*How to complete this task*. All lines below containing "which" are to be listed.

*Input data*.

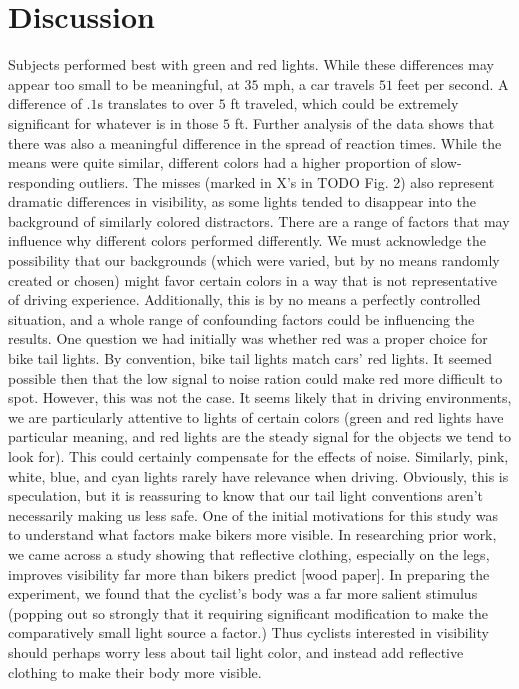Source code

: \section{Discussion}

Subjects performed best with green and red lights. While these differences
may appear too small to be meaningful, at $35$ mph, a car travels $51$ feet per
second. A difference of $.1$s translates to over $5$ ft traveled, which could
be extremely significant for whatever is in those $5$ ft.  Further analysis
of the data shows that there was also a meaningful difference in the spread
of reaction times. While the means were quite similar, different colors had
a higher proportion of slow-responding outliers. The misses (marked in X's
in TODO Fig. 2) also represent dramatic differences in visibility, as some
lights tended to disappear into the background of similarly colored
distractors.  There are a range of factors that may influence why different
colors performed differently. We must acknowledge the possibility that our
backgrounds (which were varied, but by no means randomly created or chosen)
might favor certain colors in a way that is not representative of driving
experience. Additionally, this is by no means a perfectly controlled
situation, and a whole range of confounding factors could be influencing
the results.  One question we had initially was whether red was a proper
choice for bike tail lights. By convention, bike tail lights match cars'
red lights. It seemed possible then that the low signal to noise ration
could make red more difficult to spot. However, this was not the case. It
seems likely that in driving environments, we are particularly attentive to
lights of certain colors (green and red lights have particular meaning, and
red lights are the steady signal for the objects we tend to look for). This
could certainly compensate for the effects of noise. Similarly, pink,
white, blue, and cyan lights rarely have relevance when driving. Obviously,
this is speculation, but it is reassuring to know that our tail light
conventions aren't necessarily making us less safe.  One of the initial
motivations for this study was to understand what factors make bikers more
visible. In researching prior work, we came across a study showing that
reflective clothing, especially on the legs, improves visibility far more
than bikers predict [wood paper]. In preparing the experiment, we found
that the cyclist's body was a far more salient stimulus (popping out so
strongly that it requiring significant modification to make the
comparatively small light source a factor.) Thus cyclists interested in
visibility should perhaps worry less about tail light color, and instead
add reflective clothing to make their body more visible.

*Written answer*.
second. A difference of $.1$s translates to over $5$ ft traveled, which could
backgrounds (which were varied, but by no means randomly created or chosen)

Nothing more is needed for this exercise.